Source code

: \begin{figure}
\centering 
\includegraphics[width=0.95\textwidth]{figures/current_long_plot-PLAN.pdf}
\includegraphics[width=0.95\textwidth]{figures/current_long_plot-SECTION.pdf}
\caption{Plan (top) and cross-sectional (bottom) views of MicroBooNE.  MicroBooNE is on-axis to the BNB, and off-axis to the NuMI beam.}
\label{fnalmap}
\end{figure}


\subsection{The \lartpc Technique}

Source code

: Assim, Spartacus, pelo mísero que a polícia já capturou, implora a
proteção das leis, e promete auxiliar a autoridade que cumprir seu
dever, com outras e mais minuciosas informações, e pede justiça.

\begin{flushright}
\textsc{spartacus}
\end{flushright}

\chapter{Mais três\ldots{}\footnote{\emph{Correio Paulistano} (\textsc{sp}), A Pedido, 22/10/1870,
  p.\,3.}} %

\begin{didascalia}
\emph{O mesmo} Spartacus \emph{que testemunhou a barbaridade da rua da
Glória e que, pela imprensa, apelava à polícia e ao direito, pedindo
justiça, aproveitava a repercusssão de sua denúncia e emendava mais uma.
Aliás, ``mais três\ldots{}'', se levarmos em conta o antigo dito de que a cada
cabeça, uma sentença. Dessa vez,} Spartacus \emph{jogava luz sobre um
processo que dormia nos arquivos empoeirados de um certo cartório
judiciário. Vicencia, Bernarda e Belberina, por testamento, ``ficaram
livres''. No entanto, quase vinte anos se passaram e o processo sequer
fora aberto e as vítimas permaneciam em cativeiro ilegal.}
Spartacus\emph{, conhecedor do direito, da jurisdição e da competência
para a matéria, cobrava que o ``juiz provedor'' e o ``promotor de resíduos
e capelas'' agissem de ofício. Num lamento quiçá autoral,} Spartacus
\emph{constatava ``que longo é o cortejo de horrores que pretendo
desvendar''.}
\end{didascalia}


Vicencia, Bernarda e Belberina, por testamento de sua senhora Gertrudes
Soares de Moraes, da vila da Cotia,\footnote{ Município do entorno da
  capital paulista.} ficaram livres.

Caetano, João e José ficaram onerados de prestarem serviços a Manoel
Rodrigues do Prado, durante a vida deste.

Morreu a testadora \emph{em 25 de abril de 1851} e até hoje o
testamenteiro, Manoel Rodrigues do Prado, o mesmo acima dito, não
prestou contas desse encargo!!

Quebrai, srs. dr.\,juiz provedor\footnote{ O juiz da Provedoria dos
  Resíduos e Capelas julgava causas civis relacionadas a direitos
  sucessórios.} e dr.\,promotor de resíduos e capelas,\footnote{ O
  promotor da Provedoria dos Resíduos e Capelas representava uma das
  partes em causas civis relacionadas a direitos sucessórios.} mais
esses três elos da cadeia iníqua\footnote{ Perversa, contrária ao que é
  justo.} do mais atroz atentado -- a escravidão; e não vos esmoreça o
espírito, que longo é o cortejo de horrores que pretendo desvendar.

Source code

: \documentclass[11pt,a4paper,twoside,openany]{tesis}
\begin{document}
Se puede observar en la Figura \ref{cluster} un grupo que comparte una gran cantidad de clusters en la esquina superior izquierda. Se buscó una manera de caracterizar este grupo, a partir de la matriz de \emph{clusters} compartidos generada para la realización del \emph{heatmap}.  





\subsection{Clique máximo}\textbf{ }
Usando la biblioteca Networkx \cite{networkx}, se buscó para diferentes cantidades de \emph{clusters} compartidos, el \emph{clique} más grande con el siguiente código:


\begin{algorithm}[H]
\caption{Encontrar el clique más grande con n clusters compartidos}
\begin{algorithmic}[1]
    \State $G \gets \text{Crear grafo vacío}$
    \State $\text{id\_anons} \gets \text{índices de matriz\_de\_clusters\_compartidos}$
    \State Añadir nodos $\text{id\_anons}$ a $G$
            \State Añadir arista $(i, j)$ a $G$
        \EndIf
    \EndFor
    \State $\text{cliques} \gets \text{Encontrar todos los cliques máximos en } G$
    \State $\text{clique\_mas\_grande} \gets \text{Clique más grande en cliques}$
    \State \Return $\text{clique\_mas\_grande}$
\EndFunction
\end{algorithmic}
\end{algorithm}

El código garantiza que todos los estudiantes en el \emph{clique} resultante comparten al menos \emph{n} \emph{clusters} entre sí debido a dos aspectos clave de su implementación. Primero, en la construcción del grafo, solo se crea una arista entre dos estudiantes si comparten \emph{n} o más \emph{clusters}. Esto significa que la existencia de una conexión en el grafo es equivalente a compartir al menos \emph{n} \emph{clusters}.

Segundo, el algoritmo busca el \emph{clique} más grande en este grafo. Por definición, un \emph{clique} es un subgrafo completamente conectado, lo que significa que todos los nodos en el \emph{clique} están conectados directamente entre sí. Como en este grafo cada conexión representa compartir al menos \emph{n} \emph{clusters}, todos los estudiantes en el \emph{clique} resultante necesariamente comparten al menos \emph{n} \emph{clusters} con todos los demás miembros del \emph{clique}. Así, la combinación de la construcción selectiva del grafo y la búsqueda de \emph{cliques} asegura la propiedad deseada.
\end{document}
════
Directions for this task >>
Nothing in the entries above should differ when you return them in full.

Response box >>
Source code

: \begin{figure}
\centering 
\includegraphics[width=0.95\textwidth]{figures/current_long_plot-PLAN.pdf}
\includegraphics[width=0.95\textwidth]{figures/current_long_plot-SECTION.pdf}
\caption{Plan (top) and cross-sectional (bottom) views of MicroBooNE.  MicroBooNE is on-axis to the BNB, and off-axis to the NuMI beam.}
\label{fnalmap}
\end{figure}


\subsection{The \lartpc Technique}

Source code

: Assim, Spartacus, pelo mísero que a polícia já capturou, implora a
proteção das leis, e promete auxiliar a autoridade que cumprir seu
dever, com outras e mais minuciosas informações, e pede justiça.

\begin{flushright}
\textsc{spartacus}
\end{flushright}

\chapter{Mais três\ldots{}\footnote{\emph{Correio Paulistano} (\textsc{sp}), A Pedido, 22/10/1870,
  p.\,3.}} %

\begin{didascalia}
\emph{O mesmo} Spartacus \emph{que testemunhou a barbaridade da rua da
Glória e que, pela imprensa, apelava à polícia e ao direito, pedindo
justiça, aproveitava a repercusssão de sua denúncia e emendava mais uma.
Aliás, ``mais três\ldots{}'', se levarmos em conta o antigo dito de que a cada
cabeça, uma sentença. Dessa vez,} Spartacus \emph{jogava luz sobre um
processo que dormia nos arquivos empoeirados de um certo cartório
judiciário. Vicencia, Bernarda e Belberina, por testamento, ``ficaram
livres''. No entanto, quase vinte anos se passaram e o processo sequer
fora aberto e as vítimas permaneciam em cativeiro ilegal.}
Spartacus\emph{, conhecedor do direito, da jurisdição e da competência
para a matéria, cobrava que o ``juiz provedor'' e o ``promotor de resíduos
e capelas'' agissem de ofício. Num lamento quiçá autoral,} Spartacus
\emph{constatava ``que longo é o cortejo de horrores que pretendo
desvendar''.}
\end{didascalia}


Vicencia, Bernarda e Belberina, por testamento de sua senhora Gertrudes
Soares de Moraes, da vila da Cotia,\footnote{ Município do entorno da
  capital paulista.} ficaram livres.

Caetano, João e José ficaram onerados de prestarem serviços a Manoel
Rodrigues do Prado, durante a vida deste.

Morreu a testadora \emph{em 25 de abril de 1851} e até hoje o
testamenteiro, Manoel Rodrigues do Prado, o mesmo acima dito, não
prestou contas desse encargo!!

Quebrai, srs. dr.\,juiz provedor\footnote{ O juiz da Provedoria dos
  Resíduos e Capelas julgava causas civis relacionadas a direitos
  sucessórios.} e dr.\,promotor de resíduos e capelas,\footnote{ O
  promotor da Provedoria dos Resíduos e Capelas representava uma das
  partes em causas civis relacionadas a direitos sucessórios.} mais
esses três elos da cadeia iníqua\footnote{ Perversa, contrária ao que é
  justo.} do mais atroz atentado -- a escravidão; e não vos esmoreça o
espírito, que longo é o cortejo de horrores que pretendo desvendar.

Source code

: \documentclass[11pt,a4paper,twoside,openany]{tesis}
\begin{document}
Se puede observar en la Figura \ref{cluster} un grupo que comparte una gran cantidad de clusters en la esquina superior izquierda. Se buscó una manera de caracterizar este grupo, a partir de la matriz de \emph{clusters} compartidos generada para la realización del \emph{heatmap}.  





\subsection{Clique máximo}\textbf{ }
Usando la biblioteca Networkx \cite{networkx}, se buscó para diferentes cantidades de \emph{clusters} compartidos, el \emph{clique} más grande con el siguiente código:


\begin{algorithm}[H]
\caption{Encontrar el clique más grande con n clusters compartidos}
\begin{algorithmic}[1]
    \State $G \gets \text{Crear grafo vacío}$
    \State $\text{id\_anons} \gets \text{índices de matriz\_de\_clusters\_compartidos}$
    \State Añadir nodos $\text{id\_anons}$ a $G$
            \State Añadir arista $(i, j)$ a $G$
        \EndIf
    \EndFor
    \State $\text{cliques} \gets \text{Encontrar todos los cliques máximos en } G$
    \State $\text{clique\_mas\_grande} \gets \text{Clique más grande en cliques}$
    \State \Return $\text{clique\_mas\_grande}$
\EndFunction
\end{algorithmic}
\end{algorithm}

El código garantiza que todos los estudiantes en el \emph{clique} resultante comparten al menos \emph{n} \emph{clusters} entre sí debido a dos aspectos clave de su implementación. Primero, en la construcción del grafo, solo se crea una arista entre dos estudiantes si comparten \emph{n} o más \emph{clusters}. Esto significa que la existencia de una conexión en el grafo es equivalente a compartir al menos \emph{n} \emph{clusters}.

Segundo, el algoritmo busca el \emph{clique} más grande en este grafo. Por definición, un \emph{clique} es un subgrafo completamente conectado, lo que significa que todos los nodos en el \emph{clique} están conectados directamente entre sí. Como en este grafo cada conexión representa compartir al menos \emph{n} \emph{clusters}, todos los estudiantes en el \emph{clique} resultante necesariamente comparten al menos \emph{n} \emph{clusters} con todos los demás miembros del \emph{clique}. Así, la combinación de la construcción selectiva del grafo y la búsqueda de \emph{cliques} asegura la propiedad deseada.
\end{document}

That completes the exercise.